Private Parts – Paul Bartel – 1972



Paul Bartel’s Private Parts is a solid little thriller. I can’t say the film is entirely successful, because I can’t help but think Bartel intended the film to be a bit funnier than it is, but hey, I guess, that’s as much on the audience as him. As it is, the film is a strange little thriller. Cheryl runs away from her friends. She finds her way to her aunt’s hotel, where her aunt treats her like a whore for wearing make up. Once she finds out Cheryl is her niece she allows her to stay for a few days while she gets on her feet.

The hotel is peppered with strange residents. There is a quiet photographer named George and a creepy priest who always seems super happy to see everyone, in a gross way. Before long we see a couple of gooey kills and we are left to wonder who’s doing the killing. This suspense rarely works, due to lack of character investment. The film starts like a slasher, and then heads into Hitchcock territory. There’s a type of slow burn as Cheryl meets and becomes enamored with George the photographer. Her aunt won’t let them meet, but they talk on the phone. Honestly, this part is slow, slow, slow, and it has everything to do with the likeability of the characters.

Cheryl, as played by Ayn Ruymen, is terribly dishonest and cruel little bitch. Sure, youth plays a large role in this, and we aren’t supposed to like her much, but still, she could be more likeable. She’s supposed to be this wayward youth, but she just comes off as someone the world could live without.

Her aunt is no better, but is at least complex. She is both a nurturer and a destroyer. She helps the world how she can and sees herself a respectable type of woman, but her dark secrets betray that moral attitude. She is actually a woman imposing her will on the world, worse, a woman hating woman. She is that woman fighting against feminine liberation, yet also represents a type of feminine control. Her role in the tale is what makes the whole thing work. She is not unlike what one might imagine Mrs. Bates to be like, and Psycho is clearly referenced in the film several times.

George is the wildest of all. Inside of his room, he has a transparent blow up sex doll. It is filled with water and wears a mask made from a photograph of Cheryl over its face. In the film’s most awesome and crazy scene, George draws blood from his arm with a syringe while he makes out with the doll and then injects the doll with his blood.

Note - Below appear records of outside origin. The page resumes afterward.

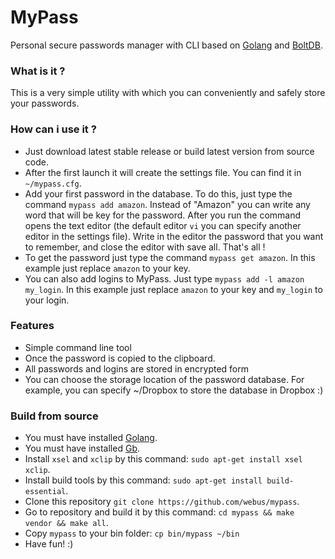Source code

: # MyPass
Personal secure passwords manager with CLI based on [Golang](https://golang.org) and [BoltDB](https://github.com/boltdb/bolt).

### What is it ?

This is a very simple utility with which you can conveniently and safely store your passwords.

### How can i use it ?

- Just download latest stable release or build latest version from source code.
- After the first launch it will create the settings file. You can find it in `~/mypass.cfg`.
- Add your first password in the database. To do this, just type the command `mypass add amazon`. Instead of "Amazon" you can write any word that will be key for the password. After you run the command opens the text editor (the default editor `vi` you can specify another editor in the settings file). Write in the editor the password that you want to remember, and close the editor with save all. That's all !
- To get the password just type the command `mypass get amazon`. In this example just replace `amazon` to your key. 
- You can also add logins to MyPass. Just type `mypass add -l amazon my_login`. In this example just replace `amazon` to your key and `my_login` to your login.

### Features

- Simple command line tool
- Once the password is copied to the clipboard.
- All passwords and logins are stored in encrypted form
- You can choose the storage location of the password database. For example, you can specify ~/Dropbox to store the database in Dropbox :)

### Build from source

- You must have installed [Golang](https://golang.org).
- You must have installed [Gb](https://getgb.io/).
- Install `xsel` and `xclip` by this command: `sudo apt-get install xsel xclip`.
- Install build tools by this command: `sudo apt-get install build-essential`.
- Clone this repository `git clone https://github.com/webus/mypass`.
- Go to repository and build it by this command: `cd mypass && make vendor && make all`.
- Copy `mypass` to your bin folder: `cp bin/mypass ~/bin`
- Have fun! :)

I’m not going to lie, this shit is crazy and looks really cool, but you can’t believe what you are seeing. Why would someone do this?

In the end it is revealed that George is a woman raised by mean Aunt as a boy. This type of gender reversal has been seen in other films such a Sorceress and Sleepaway Camp. By having the character or the audience believe in the gender of a character, and then revealing the opposite to be true forces the viewer to re-evaluate the characters actions. George penetrated the sex doll with his syringe because he(she) didn’t have a penis with which to penetrate  it.

After the final few murders I was left feeling a bit seedy, not too thrilled, and only a little amazed at the films weirdness. Paul Bartel really wanted to play loose and fast with human life and in this film, it still feels linked to a recognizable reality. In later works, such as Death Race 2000 and Eating Raoul, his zest for bloodshed would be met by producer approval.

I recommend this film for gender studies students, fans of Paul Bartel, and people who think there aren’t enough blow up sex dolls in movies.